Alfred smiled. “Great.”
Maria stormed out of the office, shaking. The door slammed behind her. She wanted to throw up. To storm. Blood pumped in her ears. Rage burned.
Her mind turned to the cabaret. She thought about Josephine, and all things that would collapse without her being there. And the if...
If given the chance, how many of them would gladly take advantage of such an opportunity to expose Maria, how many would betray her without a second thought?
This is all because of that idiot Ardouin. Maria desired to close her hands around the scribe’s throat and curse him for all eternity for what he had done, spreading her brother’s work. Could he have not just let it all burn in the fire, along with everything else? How dare Alfred insinuate that this was her crime. It was not a crime for Principles of Witchcraft to exist, nor that there were ever witches at all. It was Ardouin who caused this, not her.

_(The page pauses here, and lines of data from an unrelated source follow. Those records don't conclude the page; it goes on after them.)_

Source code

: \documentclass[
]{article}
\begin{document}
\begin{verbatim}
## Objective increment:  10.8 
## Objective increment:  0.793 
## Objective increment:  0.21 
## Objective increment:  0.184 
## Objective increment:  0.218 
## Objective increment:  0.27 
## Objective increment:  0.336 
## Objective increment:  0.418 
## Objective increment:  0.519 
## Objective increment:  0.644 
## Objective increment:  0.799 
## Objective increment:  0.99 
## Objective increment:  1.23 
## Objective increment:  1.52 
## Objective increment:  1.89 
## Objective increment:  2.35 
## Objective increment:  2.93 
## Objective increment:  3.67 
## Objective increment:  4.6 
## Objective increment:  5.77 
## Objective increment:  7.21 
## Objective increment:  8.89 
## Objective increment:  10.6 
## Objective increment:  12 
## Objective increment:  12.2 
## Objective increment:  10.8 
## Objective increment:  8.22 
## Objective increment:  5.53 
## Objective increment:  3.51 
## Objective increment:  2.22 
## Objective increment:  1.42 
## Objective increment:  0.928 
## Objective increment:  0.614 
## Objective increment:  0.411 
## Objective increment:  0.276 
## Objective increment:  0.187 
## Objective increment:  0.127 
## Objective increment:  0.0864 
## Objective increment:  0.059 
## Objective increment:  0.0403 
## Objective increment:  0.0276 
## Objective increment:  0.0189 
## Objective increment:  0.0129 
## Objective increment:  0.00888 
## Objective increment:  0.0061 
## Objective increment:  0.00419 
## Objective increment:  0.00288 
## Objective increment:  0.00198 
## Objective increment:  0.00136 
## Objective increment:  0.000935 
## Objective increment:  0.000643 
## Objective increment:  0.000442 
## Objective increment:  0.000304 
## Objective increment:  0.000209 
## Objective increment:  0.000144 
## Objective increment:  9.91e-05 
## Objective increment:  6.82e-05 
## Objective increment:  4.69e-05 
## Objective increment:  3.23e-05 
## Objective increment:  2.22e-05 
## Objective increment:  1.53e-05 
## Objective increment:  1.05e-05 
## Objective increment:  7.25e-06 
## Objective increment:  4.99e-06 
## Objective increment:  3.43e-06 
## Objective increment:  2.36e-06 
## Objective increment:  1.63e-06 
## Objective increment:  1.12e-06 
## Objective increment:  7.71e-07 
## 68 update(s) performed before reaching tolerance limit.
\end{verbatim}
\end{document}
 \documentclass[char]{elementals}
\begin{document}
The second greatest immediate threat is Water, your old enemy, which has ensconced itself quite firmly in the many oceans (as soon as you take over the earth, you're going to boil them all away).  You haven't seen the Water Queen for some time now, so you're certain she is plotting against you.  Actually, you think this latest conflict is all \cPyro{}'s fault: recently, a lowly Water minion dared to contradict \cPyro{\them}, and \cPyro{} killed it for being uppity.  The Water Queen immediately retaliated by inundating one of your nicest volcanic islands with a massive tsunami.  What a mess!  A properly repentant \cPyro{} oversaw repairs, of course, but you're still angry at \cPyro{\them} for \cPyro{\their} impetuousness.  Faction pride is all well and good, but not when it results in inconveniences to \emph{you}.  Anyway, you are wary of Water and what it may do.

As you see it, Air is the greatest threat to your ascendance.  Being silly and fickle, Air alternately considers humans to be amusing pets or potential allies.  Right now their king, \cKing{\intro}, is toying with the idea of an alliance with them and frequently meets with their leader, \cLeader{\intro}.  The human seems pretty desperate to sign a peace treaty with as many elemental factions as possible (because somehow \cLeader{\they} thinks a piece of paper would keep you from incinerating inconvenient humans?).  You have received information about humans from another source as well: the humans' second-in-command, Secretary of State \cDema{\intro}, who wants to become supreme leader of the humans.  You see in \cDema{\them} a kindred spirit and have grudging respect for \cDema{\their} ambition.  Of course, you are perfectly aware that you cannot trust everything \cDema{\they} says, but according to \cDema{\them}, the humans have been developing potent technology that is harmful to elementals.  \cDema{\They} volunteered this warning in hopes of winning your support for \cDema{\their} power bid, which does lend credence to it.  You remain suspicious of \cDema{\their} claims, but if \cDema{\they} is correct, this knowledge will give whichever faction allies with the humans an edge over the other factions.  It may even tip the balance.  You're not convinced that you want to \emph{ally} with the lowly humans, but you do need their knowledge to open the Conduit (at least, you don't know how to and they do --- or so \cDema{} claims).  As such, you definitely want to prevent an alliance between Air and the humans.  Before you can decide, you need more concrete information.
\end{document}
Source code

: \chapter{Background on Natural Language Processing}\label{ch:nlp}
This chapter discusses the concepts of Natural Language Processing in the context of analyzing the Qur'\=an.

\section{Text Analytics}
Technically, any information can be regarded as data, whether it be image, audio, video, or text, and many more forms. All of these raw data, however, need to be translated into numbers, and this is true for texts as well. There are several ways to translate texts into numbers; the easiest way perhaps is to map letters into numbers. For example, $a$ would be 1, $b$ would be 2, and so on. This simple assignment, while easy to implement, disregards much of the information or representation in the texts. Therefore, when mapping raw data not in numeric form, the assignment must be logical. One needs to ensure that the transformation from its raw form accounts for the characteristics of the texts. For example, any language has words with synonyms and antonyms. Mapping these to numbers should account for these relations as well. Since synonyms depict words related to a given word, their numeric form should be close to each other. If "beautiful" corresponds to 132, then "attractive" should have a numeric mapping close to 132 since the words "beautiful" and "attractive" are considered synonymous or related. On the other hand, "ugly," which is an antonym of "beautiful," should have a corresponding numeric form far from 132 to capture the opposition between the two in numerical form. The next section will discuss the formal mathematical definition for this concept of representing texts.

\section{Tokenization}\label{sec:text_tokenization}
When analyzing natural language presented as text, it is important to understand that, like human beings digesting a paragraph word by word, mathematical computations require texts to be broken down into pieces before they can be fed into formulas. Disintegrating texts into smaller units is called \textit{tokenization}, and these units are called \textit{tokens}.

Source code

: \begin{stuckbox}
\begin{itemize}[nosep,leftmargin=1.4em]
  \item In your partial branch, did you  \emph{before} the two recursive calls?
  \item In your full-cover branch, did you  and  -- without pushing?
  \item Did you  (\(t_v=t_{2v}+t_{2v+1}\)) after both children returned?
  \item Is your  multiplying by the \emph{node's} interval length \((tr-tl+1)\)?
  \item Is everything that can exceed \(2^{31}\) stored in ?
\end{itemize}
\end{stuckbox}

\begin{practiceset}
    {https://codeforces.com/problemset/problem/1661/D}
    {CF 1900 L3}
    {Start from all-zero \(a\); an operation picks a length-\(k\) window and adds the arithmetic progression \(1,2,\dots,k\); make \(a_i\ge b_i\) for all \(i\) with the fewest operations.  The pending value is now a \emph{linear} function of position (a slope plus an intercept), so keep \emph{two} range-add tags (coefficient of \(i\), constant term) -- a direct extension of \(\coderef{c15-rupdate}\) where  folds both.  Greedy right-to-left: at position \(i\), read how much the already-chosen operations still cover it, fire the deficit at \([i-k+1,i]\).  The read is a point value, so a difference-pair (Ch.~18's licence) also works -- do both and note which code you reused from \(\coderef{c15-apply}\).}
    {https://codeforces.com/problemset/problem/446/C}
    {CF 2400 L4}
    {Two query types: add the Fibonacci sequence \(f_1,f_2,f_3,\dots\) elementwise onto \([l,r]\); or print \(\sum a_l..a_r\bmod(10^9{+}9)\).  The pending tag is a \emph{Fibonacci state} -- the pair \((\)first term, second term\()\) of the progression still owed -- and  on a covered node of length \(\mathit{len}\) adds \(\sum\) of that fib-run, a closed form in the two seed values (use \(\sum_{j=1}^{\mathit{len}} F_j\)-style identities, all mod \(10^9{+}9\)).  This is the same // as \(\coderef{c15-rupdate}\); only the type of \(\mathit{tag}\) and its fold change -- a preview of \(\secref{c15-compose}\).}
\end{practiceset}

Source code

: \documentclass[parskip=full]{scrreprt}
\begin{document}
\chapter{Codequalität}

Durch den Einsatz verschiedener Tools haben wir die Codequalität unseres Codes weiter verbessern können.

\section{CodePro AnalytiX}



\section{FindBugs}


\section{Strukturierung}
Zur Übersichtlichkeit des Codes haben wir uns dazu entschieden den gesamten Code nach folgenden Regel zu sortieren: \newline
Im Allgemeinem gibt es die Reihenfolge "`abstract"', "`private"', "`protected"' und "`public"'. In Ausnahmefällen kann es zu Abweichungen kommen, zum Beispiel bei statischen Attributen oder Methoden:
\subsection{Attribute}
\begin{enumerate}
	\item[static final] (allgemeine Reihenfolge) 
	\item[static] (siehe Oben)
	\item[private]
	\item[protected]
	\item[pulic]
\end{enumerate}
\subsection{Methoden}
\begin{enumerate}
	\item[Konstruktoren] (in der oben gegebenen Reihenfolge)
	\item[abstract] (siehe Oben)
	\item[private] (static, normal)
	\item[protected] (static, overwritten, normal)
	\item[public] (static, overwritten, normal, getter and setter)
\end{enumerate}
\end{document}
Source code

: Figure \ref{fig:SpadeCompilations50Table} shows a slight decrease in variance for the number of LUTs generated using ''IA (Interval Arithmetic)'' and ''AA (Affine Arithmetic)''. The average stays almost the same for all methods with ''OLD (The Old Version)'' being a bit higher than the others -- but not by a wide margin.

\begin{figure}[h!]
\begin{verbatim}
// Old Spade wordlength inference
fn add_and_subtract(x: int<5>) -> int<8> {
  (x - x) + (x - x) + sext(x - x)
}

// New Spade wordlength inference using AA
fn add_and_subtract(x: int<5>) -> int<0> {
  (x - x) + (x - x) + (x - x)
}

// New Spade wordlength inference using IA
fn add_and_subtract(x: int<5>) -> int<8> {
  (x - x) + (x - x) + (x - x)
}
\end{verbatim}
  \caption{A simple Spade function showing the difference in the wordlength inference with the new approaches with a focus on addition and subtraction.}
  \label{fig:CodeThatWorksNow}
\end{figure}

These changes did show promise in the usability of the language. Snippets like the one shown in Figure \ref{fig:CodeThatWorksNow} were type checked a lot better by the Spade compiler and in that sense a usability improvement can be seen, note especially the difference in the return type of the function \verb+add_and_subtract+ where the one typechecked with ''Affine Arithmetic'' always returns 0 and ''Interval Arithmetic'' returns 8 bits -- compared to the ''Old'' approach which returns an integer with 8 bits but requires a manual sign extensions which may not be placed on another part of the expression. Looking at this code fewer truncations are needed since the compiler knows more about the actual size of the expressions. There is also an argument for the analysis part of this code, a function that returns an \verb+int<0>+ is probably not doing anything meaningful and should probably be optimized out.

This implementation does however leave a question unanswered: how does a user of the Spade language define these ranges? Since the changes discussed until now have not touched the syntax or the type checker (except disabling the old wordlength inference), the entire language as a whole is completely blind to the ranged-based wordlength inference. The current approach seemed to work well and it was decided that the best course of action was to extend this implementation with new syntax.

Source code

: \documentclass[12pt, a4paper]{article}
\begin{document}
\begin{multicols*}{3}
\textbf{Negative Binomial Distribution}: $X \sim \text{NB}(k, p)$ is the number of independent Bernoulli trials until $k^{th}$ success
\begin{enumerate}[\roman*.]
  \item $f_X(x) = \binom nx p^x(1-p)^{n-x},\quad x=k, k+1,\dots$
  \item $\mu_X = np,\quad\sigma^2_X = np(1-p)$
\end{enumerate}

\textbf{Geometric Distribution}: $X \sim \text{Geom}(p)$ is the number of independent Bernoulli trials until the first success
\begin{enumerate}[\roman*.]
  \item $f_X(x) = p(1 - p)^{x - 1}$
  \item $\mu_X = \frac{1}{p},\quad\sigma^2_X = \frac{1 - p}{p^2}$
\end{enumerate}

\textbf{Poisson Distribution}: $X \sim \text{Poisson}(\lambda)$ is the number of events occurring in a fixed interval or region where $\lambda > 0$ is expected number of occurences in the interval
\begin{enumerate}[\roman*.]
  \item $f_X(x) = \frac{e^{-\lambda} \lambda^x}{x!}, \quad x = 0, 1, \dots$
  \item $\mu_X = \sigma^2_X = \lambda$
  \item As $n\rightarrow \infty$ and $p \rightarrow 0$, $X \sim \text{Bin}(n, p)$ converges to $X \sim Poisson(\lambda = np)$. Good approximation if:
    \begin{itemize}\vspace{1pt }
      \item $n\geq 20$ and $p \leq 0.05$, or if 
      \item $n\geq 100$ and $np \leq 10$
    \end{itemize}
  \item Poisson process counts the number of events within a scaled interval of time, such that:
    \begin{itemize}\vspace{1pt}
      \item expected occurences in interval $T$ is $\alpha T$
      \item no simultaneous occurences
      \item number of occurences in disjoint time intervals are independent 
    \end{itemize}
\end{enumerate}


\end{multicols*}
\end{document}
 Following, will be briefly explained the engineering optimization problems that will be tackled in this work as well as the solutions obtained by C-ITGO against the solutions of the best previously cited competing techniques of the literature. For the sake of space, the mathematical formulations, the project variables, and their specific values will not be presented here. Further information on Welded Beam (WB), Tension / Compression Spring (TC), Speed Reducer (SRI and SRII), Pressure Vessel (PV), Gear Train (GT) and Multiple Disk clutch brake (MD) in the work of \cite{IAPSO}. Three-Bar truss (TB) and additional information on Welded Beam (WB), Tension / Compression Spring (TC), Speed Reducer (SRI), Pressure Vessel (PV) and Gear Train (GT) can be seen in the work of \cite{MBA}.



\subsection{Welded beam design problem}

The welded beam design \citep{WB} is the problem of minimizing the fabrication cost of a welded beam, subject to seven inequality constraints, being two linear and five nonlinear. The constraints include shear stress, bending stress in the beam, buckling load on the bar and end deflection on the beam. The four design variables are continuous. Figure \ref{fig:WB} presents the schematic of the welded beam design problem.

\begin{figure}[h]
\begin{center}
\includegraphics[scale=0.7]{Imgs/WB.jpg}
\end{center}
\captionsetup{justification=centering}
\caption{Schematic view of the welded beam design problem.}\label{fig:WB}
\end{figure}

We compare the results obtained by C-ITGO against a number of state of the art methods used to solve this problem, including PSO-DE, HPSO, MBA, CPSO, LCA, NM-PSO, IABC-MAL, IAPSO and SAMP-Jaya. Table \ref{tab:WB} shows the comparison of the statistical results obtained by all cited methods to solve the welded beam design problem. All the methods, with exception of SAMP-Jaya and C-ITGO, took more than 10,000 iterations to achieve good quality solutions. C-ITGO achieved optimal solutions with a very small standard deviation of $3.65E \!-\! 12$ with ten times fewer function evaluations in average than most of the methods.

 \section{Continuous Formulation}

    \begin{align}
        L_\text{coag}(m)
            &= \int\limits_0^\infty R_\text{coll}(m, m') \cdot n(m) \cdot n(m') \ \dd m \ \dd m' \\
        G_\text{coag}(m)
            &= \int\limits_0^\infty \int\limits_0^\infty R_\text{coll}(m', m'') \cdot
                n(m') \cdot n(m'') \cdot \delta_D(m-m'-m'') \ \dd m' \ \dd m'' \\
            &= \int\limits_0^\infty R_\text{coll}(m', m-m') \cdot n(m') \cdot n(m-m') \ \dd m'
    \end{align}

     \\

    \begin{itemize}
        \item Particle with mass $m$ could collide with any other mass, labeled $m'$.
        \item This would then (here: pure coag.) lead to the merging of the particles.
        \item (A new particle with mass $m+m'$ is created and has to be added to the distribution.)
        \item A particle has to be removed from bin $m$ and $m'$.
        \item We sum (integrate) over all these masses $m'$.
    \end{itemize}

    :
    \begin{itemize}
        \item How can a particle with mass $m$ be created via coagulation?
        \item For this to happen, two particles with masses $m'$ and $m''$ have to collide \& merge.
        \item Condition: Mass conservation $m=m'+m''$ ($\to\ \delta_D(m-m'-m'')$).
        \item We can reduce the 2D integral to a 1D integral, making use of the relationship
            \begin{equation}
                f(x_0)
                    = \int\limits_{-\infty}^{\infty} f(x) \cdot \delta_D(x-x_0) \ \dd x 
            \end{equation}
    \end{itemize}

Maria returned to the inn and checked to see if Otto had sent anything her way. She was surprised to find that nothing was there. No correspondence at all.
She closed the bedroom door, locked it, and slumped against a chair inside, feeling the weight of the silence buckle her knees.
#
Alfred arrived at the news station right before it closed. Entering through its small doors, and then ascending the tight staircase, he went straight through the bustling halls and renovated news rooms, to the offices of Barnabé Brocot.
“Alfred!” Mr Brocot greeted him.
Alfred gently closed the door and met Mr Brocot, who was sitting behind his desk with a pile of papers. Barnabé Brocot was a lanky man with neatly-combed hair and a brown moustache that looked like you could hang things from it. His neck appeared out of his frazzled shirt like a turtle from its shell. And his face did rather resemble one.
“Evening, Mr Brocot,” Alfred said. “There is something I would like you to print in tomorrow’s paper.” He crossed the room, revealing a note, which he handed to Mr Brocot. The man took it with interest, putting on his reading glasses and proceeding to scan it. Alfred watched his expression twist and turn with the rhythm of his words.
Intrigue, followed by anticipation, then shock, and engrossment. “Where did you hear of such things? I mean, these are quite the allegations, Alfred. It would no doubt ruin her political career”—he put down the note and met Alfred’s eyes—“even if she is just your assistant.”
Alfred remained stoic. “Yes. Well, I had always thought there was something about her. There is always something about those who aspire towards high places but fall short.”
Mr Brocot raised a brow. “A witch, though?”
“Can’t trust anybody these days.”
For some reason, Mr Brocot continued to stare at Alfred. It came to the point that Alfred no longer could keep a steady eye on him, feeling as if he were being judged. Mr Brocot was a cunning man. You could not help but become one when you were head of the news.
“Can you print it tomorrow?” Alfred asked.
“If the Baron desires.”
Alfred nodded, pleased. His assistant would be gone long before any hearing began, or any rumours from the leaked journals became public information. Stripped of power. Reduced to drivel, with the other witches of the cabaret. But she was not even a witch, so she would not even be welcomed there.
No doubt, Clara would be gone from Carcassonne by the following Monday. And although this was all his doing, Alfred felt sick through every second of it.
“Thank you,” said Alfred with finality.
“Before you go, let me offer you some advice,” said Mr Brocot, as he picked a peanut from the bowl on his desk, crunching it between his teeth. “Be mindful of who you speak around. When there is a lack of things to do, people enjoy to gossip.”
Alfred felt a pang of panic, but he did not wait to ask what Mr Brocot meant by this; the insinuation was enough. “Good evening,” he said, and quickly left the office.